▶ **What you should do**:
Transcribe exactly everything in the data below from the line containing "processing job status" down to the line containing "- Handle different file types", both lines included and nothing further.

▶ **Dataset excerpts**:
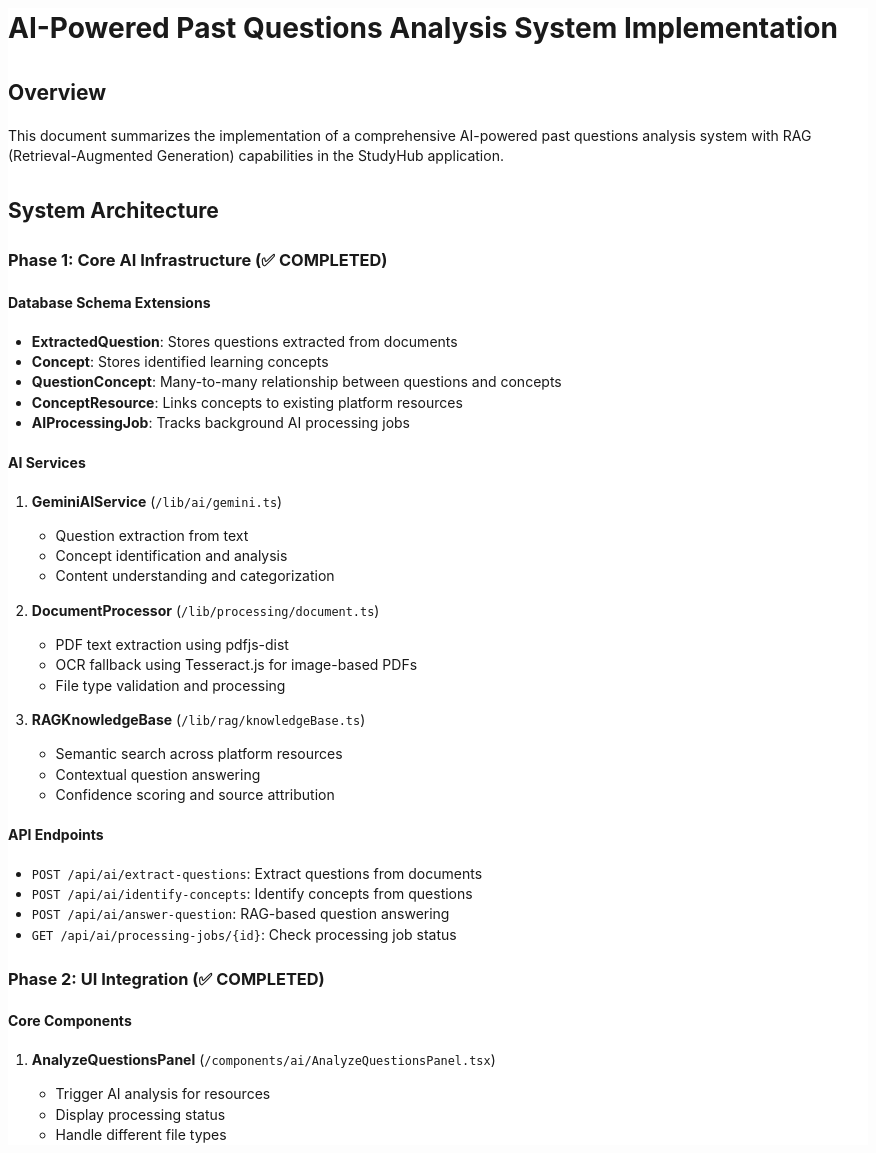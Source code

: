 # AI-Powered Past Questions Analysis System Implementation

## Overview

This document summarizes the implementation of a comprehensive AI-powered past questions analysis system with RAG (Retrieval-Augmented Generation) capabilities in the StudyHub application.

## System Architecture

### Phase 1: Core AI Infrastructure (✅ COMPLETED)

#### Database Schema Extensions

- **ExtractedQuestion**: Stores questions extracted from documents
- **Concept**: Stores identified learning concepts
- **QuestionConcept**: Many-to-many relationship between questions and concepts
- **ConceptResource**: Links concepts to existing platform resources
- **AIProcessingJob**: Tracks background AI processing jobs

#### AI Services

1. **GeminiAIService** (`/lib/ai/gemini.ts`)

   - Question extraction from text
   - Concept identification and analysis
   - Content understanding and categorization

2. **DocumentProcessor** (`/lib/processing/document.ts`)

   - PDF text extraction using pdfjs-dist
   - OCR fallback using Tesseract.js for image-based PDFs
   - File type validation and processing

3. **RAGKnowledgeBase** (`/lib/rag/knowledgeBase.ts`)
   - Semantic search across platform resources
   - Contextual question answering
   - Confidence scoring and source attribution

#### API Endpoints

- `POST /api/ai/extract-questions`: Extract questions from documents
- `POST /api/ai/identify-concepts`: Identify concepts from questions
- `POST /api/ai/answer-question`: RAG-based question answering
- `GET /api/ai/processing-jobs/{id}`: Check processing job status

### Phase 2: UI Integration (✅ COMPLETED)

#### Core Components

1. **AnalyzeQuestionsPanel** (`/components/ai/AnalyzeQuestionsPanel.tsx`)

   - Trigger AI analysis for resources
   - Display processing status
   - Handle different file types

* * *

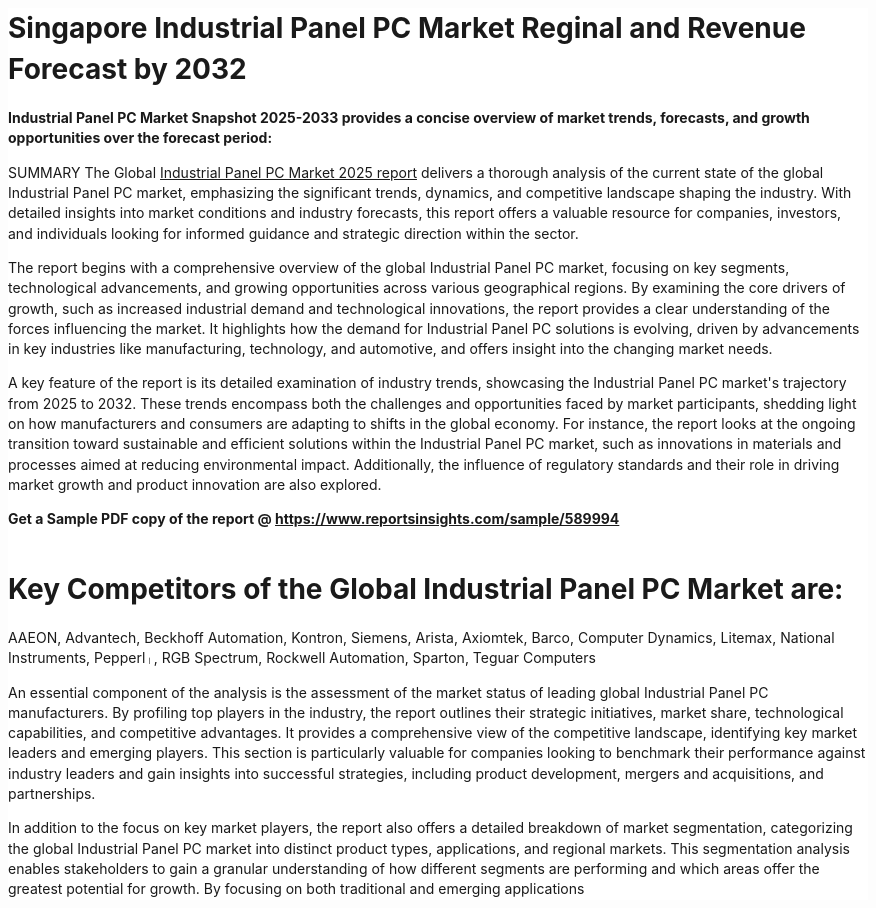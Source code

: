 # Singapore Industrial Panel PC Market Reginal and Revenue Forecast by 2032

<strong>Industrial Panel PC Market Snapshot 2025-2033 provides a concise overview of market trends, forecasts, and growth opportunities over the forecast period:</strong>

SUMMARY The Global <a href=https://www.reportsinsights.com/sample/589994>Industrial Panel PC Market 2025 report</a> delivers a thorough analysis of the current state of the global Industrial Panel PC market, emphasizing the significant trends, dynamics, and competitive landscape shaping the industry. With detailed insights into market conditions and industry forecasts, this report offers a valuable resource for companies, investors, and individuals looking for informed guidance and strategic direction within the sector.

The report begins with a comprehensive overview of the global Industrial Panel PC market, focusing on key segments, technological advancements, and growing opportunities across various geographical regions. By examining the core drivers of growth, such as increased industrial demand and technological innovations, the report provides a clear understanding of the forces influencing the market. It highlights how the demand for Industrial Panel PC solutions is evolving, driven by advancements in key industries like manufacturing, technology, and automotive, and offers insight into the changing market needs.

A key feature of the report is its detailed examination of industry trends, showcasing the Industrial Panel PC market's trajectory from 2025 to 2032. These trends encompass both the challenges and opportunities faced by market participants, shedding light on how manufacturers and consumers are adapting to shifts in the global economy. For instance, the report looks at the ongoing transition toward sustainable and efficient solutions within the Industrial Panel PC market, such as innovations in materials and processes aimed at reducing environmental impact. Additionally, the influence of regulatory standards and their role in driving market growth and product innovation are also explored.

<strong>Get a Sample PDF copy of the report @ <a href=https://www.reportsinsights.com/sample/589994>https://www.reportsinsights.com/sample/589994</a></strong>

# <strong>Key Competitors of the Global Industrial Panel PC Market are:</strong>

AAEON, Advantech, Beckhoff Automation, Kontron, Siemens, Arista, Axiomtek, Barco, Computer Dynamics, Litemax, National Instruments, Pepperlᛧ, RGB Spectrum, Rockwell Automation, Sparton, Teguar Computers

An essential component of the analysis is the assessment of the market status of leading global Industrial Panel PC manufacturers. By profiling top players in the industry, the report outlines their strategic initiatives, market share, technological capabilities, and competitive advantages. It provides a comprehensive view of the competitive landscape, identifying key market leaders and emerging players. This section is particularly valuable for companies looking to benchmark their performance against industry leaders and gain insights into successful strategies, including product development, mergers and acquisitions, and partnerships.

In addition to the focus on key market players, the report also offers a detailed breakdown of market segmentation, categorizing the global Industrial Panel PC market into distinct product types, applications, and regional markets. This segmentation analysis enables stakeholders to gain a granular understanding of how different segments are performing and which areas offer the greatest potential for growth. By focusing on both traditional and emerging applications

▶ **Response box**:
- `GET /api/ai/processing-jobs/{id}`: Check processing job status

### Phase 2: UI Integration (✅ COMPLETED)

#### Core Components

1. **AnalyzeQuestionsPanel** (`/components/ai/AnalyzeQuestionsPanel.tsx`)

   - Trigger AI analysis for resources
   - Display processing status
   - Handle different file types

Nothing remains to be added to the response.